Pois bem meus amigos, esse texto serve para explicar o que é um dia de crise (UM DIA!). De fato é fácil descobrir quando a crise vai começar e para isso temos um tempo para nos prevenir a traçar o plano diário.

Por essa razão pouca gente conhece esse lado não só meu mas de inúmeras outras pessoas.

A gente aprende a conviver com isso!

Eu mesmo aprendi a conviver com essas crises, por mais fortes que possam parecer e nunca pensei nada de pior para fazer em relação a mim, minha integridade física, enfim. Sou bem resolvido quanto a isso.

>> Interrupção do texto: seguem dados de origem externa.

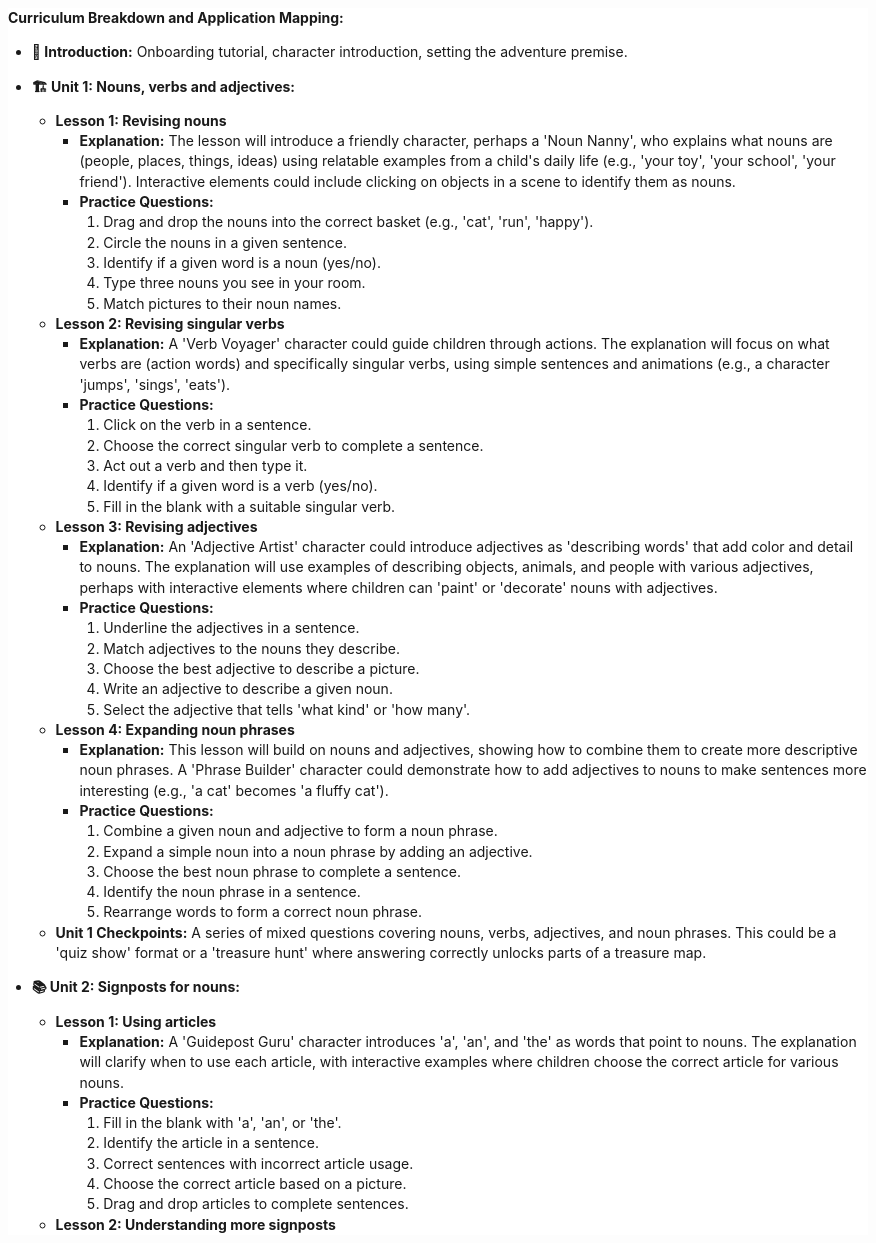 **Curriculum Breakdown and Application Mapping:**

*   **🧩 Introduction:** Onboarding tutorial, character introduction, setting the adventure premise.
*   **🏗️ Unit 1: Nouns, verbs and adjectives:** 


    *   **Lesson 1: Revising nouns**
        *   **Explanation:** The lesson will introduce a friendly character, perhaps a 'Noun Nanny', who explains what nouns are (people, places, things, ideas) using relatable examples from a child's daily life (e.g., 'your toy', 'your school', 'your friend'). Interactive elements could include clicking on objects in a scene to identify them as nouns.
        *   **Practice Questions:**
            1.  Drag and drop the nouns into the correct basket (e.g., 'cat', 'run', 'happy').
            2.  Circle the nouns in a given sentence.
            3.  Identify if a given word is a noun (yes/no).
            4.  Type three nouns you see in your room.
            5.  Match pictures to their noun names.
    *   **Lesson 2: Revising singular verbs**
        *   **Explanation:** A 'Verb Voyager' character could guide children through actions. The explanation will focus on what verbs are (action words) and specifically singular verbs, using simple sentences and animations (e.g., a character 'jumps', 'sings', 'eats').
        *   **Practice Questions:**
            1.  Click on the verb in a sentence.
            2.  Choose the correct singular verb to complete a sentence.
            3.  Act out a verb and then type it.
            4.  Identify if a given word is a verb (yes/no).
            5.  Fill in the blank with a suitable singular verb.
    *   **Lesson 3: Revising adjectives**
        *   **Explanation:** An 'Adjective Artist' character could introduce adjectives as 'describing words' that add color and detail to nouns. The explanation will use examples of describing objects, animals, and people with various adjectives, perhaps with interactive elements where children can 'paint' or 'decorate' nouns with adjectives.
        *   **Practice Questions:**
            1.  Underline the adjectives in a sentence.
            2.  Match adjectives to the nouns they describe.
            3.  Choose the best adjective to describe a picture.
            4.  Write an adjective to describe a given noun.
            5.  Select the adjective that tells 'what kind' or 'how many'.
    *   **Lesson 4: Expanding noun phrases**
        *   **Explanation:** This lesson will build on nouns and adjectives, showing how to combine them to create more descriptive noun phrases. A 'Phrase Builder' character could demonstrate how to add adjectives to nouns to make sentences more interesting (e.g., 'a cat' becomes 'a fluffy cat').
        *   **Practice Questions:**
            1.  Combine a given noun and adjective to form a noun phrase.
            2.  Expand a simple noun into a noun phrase by adding an adjective.
            3.  Choose the best noun phrase to complete a sentence.
            4.  Identify the noun phrase in a sentence.
            5.  Rearrange words to form a correct noun phrase.
    *   **Unit 1 Checkpoints:** A series of mixed questions covering nouns, verbs, adjectives, and noun phrases. This could be a 'quiz show' format or a 'treasure hunt' where answering correctly unlocks parts of a treasure map.

*   **📚 Unit 2: Signposts for nouns:**
    *   **Lesson 1: Using articles**
        *   **Explanation:** A 'Guidepost Guru' character introduces 'a', 'an', and 'the' as words that point to nouns. The explanation will clarify when to use each article, with interactive examples where children choose the correct article for various nouns.
        *   **Practice Questions:**
            1.  Fill in the blank with 'a', 'an', or 'the'.
            2.  Identify the article in a sentence.
            3.  Correct sentences with incorrect article usage.
            4.  Choose the correct article based on a picture.
            5.  Drag and drop articles to complete sentences.
    *   **Lesson 2: Understanding more signposts**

Sou um “depressivo vegetariano”. O que seria isso? Não tenho intuitos suicidas ou autodestrutivos.

Apenas momentos de pura reflexão onde procuro, sempre que possível escrever.

Assim vou levando a minha vida, entre um tropeço e outro, uma lágrima e outra, um sorriso, uma piada.

Faço da tragédia um palco e da tristeza uma peça.

Apresento-lhes, sempre que posso, pequenos atos dessa peça, escritos ao longo dos meus dias. Reitero que, quando disse que muita gente não entenderia (e sei que não entende apesar de tudo o que eu disse), eu quis dizer que apesar de tudo o que sinto não me entreguei e não penso nisso.

Sigo lutando, cada dia mais. Escrevendo cada dia mais.

Estou bem, sigo bem e ficarei bem.

Vivendo, na medida do possível e convivendo com os meus fantasmas e monstros que insistem em morar debaixo da minha cama. Mas nem por essa razão eu deixo de dormir na minha cama. Eles que fiquem lá! Eu estou cansado demais para pedir que eles saiam de lá. Deixe que eles se cansem e vão embora! Mas quando forem, que não voltem mais!

Pois eu já sou grande o bastante e está mais do que na hora de deixar de ter medo de fantasmas e monstros debaixo da cama.